Work to complete
In the records below, find the line with "within the set."; retype that line and all the following lines through the end, exactly, and add nothing.

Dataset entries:

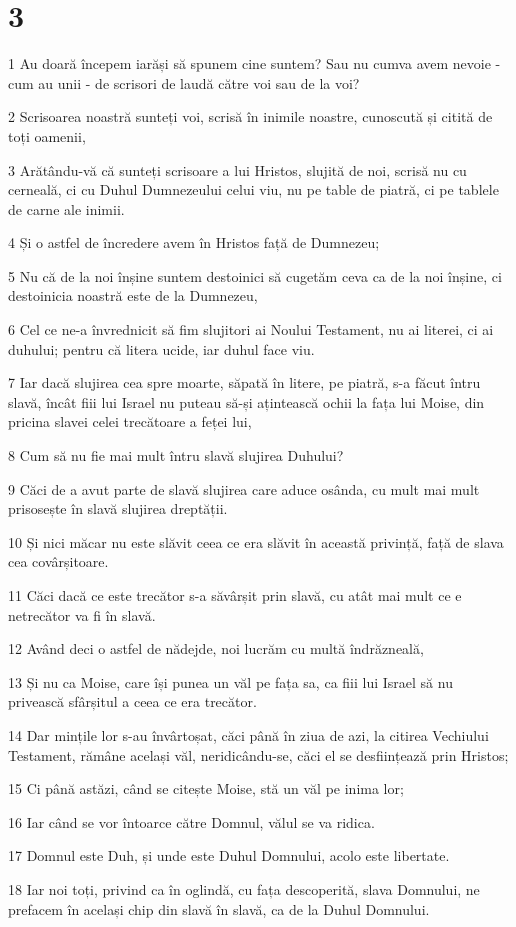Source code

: \chapter{3}

\par 1 Au doară începem iarăși să spunem cine suntem? Sau nu cumva avem nevoie - cum au unii - de scrisori de laudă către voi sau de la voi?
\par 2 Scrisoarea noastră sunteți voi, scrisă în inimile noastre, cunoscută și citită de toți oamenii,
\par 3 Arătându-vă că sunteți scrisoare a lui Hristos, slujită de noi, scrisă nu cu cerneală, ci cu Duhul Dumnezeului celui viu, nu pe table de piatră, ci pe tablele de carne ale inimii.
\par 4 Și o astfel de încredere avem în Hristos față de Dumnezeu;
\par 5 Nu că de la noi înșine suntem destoinici să cugetăm ceva ca de la noi înșine, ci destoinicia noastră este de la Dumnezeu,
\par 6 Cel ce ne-a învrednicit să fim slujitori ai Noului Testament, nu ai literei, ci ai duhului; pentru că litera ucide, iar duhul face viu.
\par 7 Iar dacă slujirea cea spre moarte, săpată în litere, pe piatră, s-a făcut întru slavă, încât fiii lui Israel nu puteau să-și ațintească ochii la fața lui Moise, din pricina slavei celei trecătoare a feței lui,
\par 8 Cum să nu fie mai mult întru slavă slujirea Duhului?
\par 9 Căci de a avut parte de slavă slujirea care aduce osânda, cu mult mai mult prisosește în slavă slujirea dreptății.
\par 10 Și nici măcar nu este slăvit ceea ce era slăvit în această privință, față de slava cea covârșitoare.
\par 11 Căci dacă ce este trecător s-a săvârșit prin slavă, cu atât mai mult ce e netrecător va fi în slavă.
\par 12 Având deci o astfel de nădejde, noi lucrăm cu multă îndrăzneală,
\par 13 Și nu ca Moise, care își punea un văl pe fața sa, ca fiii lui Israel să nu privească sfârșitul a ceea ce era trecător.
\par 14 Dar mințile lor s-au învârtoșat, căci până în ziua de azi, la citirea Vechiului Testament, rămâne același văl, neridicându-se, căci el se desființează prin Hristos;
\par 15 Ci până astăzi, când se citește Moise, stă un văl pe inima lor;
\par 16 Iar când se vor întoarce către Domnul, vălul se va ridica.
\par 17 Domnul este Duh, și unde este Duhul Domnului, acolo este libertate.
\par 18 Iar noi toți, privind ca în oglindă, cu fața descoperită, slava Domnului, ne prefacem în același chip din slavă în slavă, ca de la Duhul Domnului.

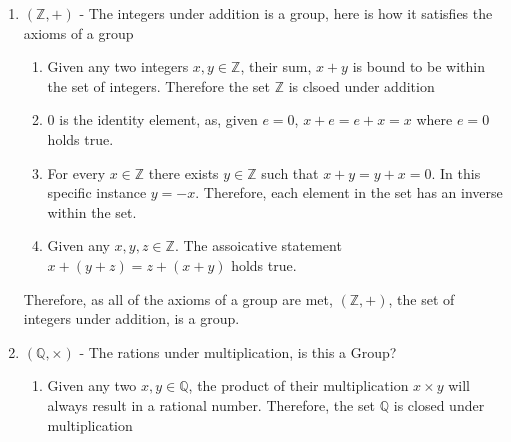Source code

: \documentclass[11pt]{article}
\newcommand{\Q}{{\mathbb{Q}}}
\newcommand{\Z}{{\mathbb{Z}}}
\begin{document}
	\begin{enumerate}[{\bf S1.}] 

        \item $(\Z, +)$ - The integers under addition is a group, here is how it satisfies the axioms of a group
        
            \begin{enumerate}
                
                \item
                
                    Given any two integers $x, y\in\Z$, their sum, $x + y$ is bound to be within
                    the set of integers. Therefore the set $\Z$ is clsoed under addition

                \item 

                    $0$ is the identity element, as, given $e = 0$, $x + e = e + x = x$ where $e = 0$ holds true. 

                \item 

                    For every $x\in\Z$ there exists $y\in\Z$ such that $x + y = y + x = 0$. In this specific instance
                    $y = -x$. Therefore, each element in the set has an inverse within the set. 

                \item 

                    Given any $x, y, z\in\Z$. The assoicative statement $x + (y + z) = z + (x + y)$ holds true.

            \end{enumerate}

            Therefore, as all of the axioms of a group are met, $(\Z, +)$, the set of integers 
            under addition, is a group. \\

        \item $(\Q, \times)$ - The rations under multiplication, is this a Group?
        
            \begin{enumerate}
                
                \item 

                    Given any two $x, y\in\Q$, the product of their multiplication $x\times y$ will always result in a 
                    rational number. Therefore, the set $\Q$ is closed under multiplication


\end{enumerate}
\end{enumerate}
\end{document}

Response to the task
                    $y = -x$. Therefore, each element in the set has an inverse within the set. 

                \item 

                    Given any $x, y, z\in\Z$. The assoicative statement $x + (y + z) = z + (x + y)$ holds true.

            \end{enumerate}

            Therefore, as all of the axioms of a group are met, $(\Z, +)$, the set of integers 
            under addition, is a group. \\

        \item $(\Q, \times)$ - The rations under multiplication, is this a Group?
        
            \begin{enumerate}
                
                \item 

                    Given any two $x, y\in\Q$, the product of their multiplication $x\times y$ will always result in a 
                    rational number. Therefore, the set $\Q$ is closed under multiplication


\end{enumerate}
\end{enumerate}
\end{document}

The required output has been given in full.